China went down almost 5% in one day and back up nearly 5% the following day. Truth is they have huge dumping power and huge buying power. When demand is there for a share or even the stock market it can climb with no stopping and even tank with no stopping.

If the US market continues to gain which I suspect it will due to better than expetced BS, I would guess that AIG,FNM,FRE and C will rock in the short term. When things get ugly then SPXU and FAZ should rock along with SKF but until the bloody known months of September and October come around I suspect they will try to squeeze what is left of the shorts on the market with short positions.

Comment by Peter Cooper - 21 August 2009

Aug. 21 (Bloomberg) — China plans to tighten capital requirements for banks, threatening to curb the record lending that’s fueled a 60 percent rally in the nation’s stock market, three people familiar with the matter said.

The China Banking Regulatory Commission sent draft rule changes to banks on Aug. 19 requiring them to deduct all existing holdings of subordinated and hybrid debt sold by other lenders from supplementary capital, said the people, who have seen the document.
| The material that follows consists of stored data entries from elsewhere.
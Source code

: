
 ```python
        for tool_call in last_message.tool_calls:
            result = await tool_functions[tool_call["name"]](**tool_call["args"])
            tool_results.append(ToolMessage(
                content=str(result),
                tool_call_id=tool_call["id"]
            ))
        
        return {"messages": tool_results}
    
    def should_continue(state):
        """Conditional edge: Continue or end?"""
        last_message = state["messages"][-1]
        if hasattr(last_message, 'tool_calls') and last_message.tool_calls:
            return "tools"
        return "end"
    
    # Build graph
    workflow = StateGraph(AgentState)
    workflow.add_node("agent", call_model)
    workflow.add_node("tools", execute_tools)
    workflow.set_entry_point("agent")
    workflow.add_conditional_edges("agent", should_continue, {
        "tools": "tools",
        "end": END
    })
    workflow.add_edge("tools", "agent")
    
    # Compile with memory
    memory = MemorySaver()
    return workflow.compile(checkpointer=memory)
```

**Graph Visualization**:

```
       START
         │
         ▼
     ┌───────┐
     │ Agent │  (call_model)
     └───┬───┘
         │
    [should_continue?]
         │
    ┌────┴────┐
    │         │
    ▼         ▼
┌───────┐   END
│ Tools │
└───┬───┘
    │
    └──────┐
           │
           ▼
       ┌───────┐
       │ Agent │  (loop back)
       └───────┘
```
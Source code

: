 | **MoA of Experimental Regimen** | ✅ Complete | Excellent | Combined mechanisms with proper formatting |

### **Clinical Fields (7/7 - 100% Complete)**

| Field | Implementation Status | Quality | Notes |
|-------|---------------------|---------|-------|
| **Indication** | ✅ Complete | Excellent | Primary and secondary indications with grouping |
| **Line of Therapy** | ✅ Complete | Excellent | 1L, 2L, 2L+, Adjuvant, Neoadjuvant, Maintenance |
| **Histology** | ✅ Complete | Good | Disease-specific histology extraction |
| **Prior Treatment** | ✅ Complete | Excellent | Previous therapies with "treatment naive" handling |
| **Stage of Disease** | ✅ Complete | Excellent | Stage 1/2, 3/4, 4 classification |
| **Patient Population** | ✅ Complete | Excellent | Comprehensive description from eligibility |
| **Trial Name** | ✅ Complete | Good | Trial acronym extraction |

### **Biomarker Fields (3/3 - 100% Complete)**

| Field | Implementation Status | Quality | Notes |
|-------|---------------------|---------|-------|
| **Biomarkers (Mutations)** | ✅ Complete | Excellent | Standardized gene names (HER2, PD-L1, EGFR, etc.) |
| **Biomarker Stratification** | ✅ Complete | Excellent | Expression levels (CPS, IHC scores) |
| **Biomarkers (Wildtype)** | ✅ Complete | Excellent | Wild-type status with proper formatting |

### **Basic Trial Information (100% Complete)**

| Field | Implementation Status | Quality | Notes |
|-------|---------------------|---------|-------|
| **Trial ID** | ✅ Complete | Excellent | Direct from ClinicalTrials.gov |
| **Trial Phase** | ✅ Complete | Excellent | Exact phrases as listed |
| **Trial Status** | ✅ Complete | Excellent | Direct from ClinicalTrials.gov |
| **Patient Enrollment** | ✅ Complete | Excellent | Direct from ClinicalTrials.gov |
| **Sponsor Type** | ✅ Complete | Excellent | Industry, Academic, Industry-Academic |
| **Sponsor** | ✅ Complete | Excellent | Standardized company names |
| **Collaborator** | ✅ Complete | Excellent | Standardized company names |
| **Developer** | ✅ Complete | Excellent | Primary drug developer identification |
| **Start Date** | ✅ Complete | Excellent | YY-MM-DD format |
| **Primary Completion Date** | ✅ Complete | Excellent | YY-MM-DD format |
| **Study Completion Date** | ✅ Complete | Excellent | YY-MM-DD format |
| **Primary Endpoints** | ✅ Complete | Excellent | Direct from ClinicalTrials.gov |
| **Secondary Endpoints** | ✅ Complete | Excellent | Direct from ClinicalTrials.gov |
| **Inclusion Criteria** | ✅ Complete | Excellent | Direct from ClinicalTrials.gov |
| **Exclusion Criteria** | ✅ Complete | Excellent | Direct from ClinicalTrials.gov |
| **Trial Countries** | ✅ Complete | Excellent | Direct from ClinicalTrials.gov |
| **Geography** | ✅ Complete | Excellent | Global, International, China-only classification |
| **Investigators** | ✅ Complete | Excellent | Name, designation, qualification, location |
Banks have until Aug. 25 to give feedback, said the people, declining to be named as the matter is private.

As a result, banks may need to rein in lending or sell shares to lift capital adequacy ratios to the 12 percent mandated by the regulator. Chinese stocks briefly entered a so- called bear market this week on concern the government would stymie new loans that exceeded $1 trillion in the first half. A news department official at the regulator declined to comment by phone and didn’t immediately respond to a faxed inquiry.

Comment by Mo - 24 August 2009

Peter – agreed, things go around in circles. But the circles are much wider than you think. It will be quite a few years before we see what happened in 2008 again, maybe 5, 10 , 20 or 30 yrs….who knows?
If they got it wrong last year, then it doesn’t mean they will get it wrong this year as well. Just because things go around in circles!

Honestly, i don’t think that the 2008 meltdown happened because the Americans got it wrong. I think the whole world thought the Americans got it wrong, but they are the ones who actually got it right.

After 20 or 30 yrs from now, people will look back at 2008 and 2009 as one of the best money making opportunities in history. All of a sudden the markets severely collapsed in 2008 and trillions of dollars vanished from the markets in the form of direct investments (an paper investments) – most of it was of course in America by the Arabs, Chinese, Japanese and Russians. Then the government got involved as the lender of last resort and started throwing trillions of dollars. So markets rebounded again in 2009 and America will inflate its debt and sacrifice the dollar. Don’t you think this sounds like a well orchestrated scenario? Don’t you feel that there are people out there who benefited from this global downturn?
2009 presented a lucky few with a once in a life time money making opportunity. Forget about the average retail investor, there are a few people out there who made billions or even trillions from this rally. Do you really think that this was a coincidence or they maybe got lucky in timing the market?
Anyway, this is my view and i believe that things always happen for a reason and there is a motive behind it. Anyway, it doesn’t matter if I’m right or wrong. I only try to make use of this opportunity because it won’t be available for long
Ed note: Not sure I agree, most people lost money in the crash, and a further aftershock is to be expected.

Comment by Andy - 25 August 2009

Alright guys… Who saw what happened to FRE and FNM today?? A pop just like I had predicted. Huge gains today for FRE and FNM. As long as the market did not tank this was bound to happen. If they decide to milk this market further then things will get ineresting but from what I am seeing in Asia is that China is getting towards the end. It could be China that starts this major correction this time around. Question is whether it will be Asian markets that trigger this coming sell off or US that starts it??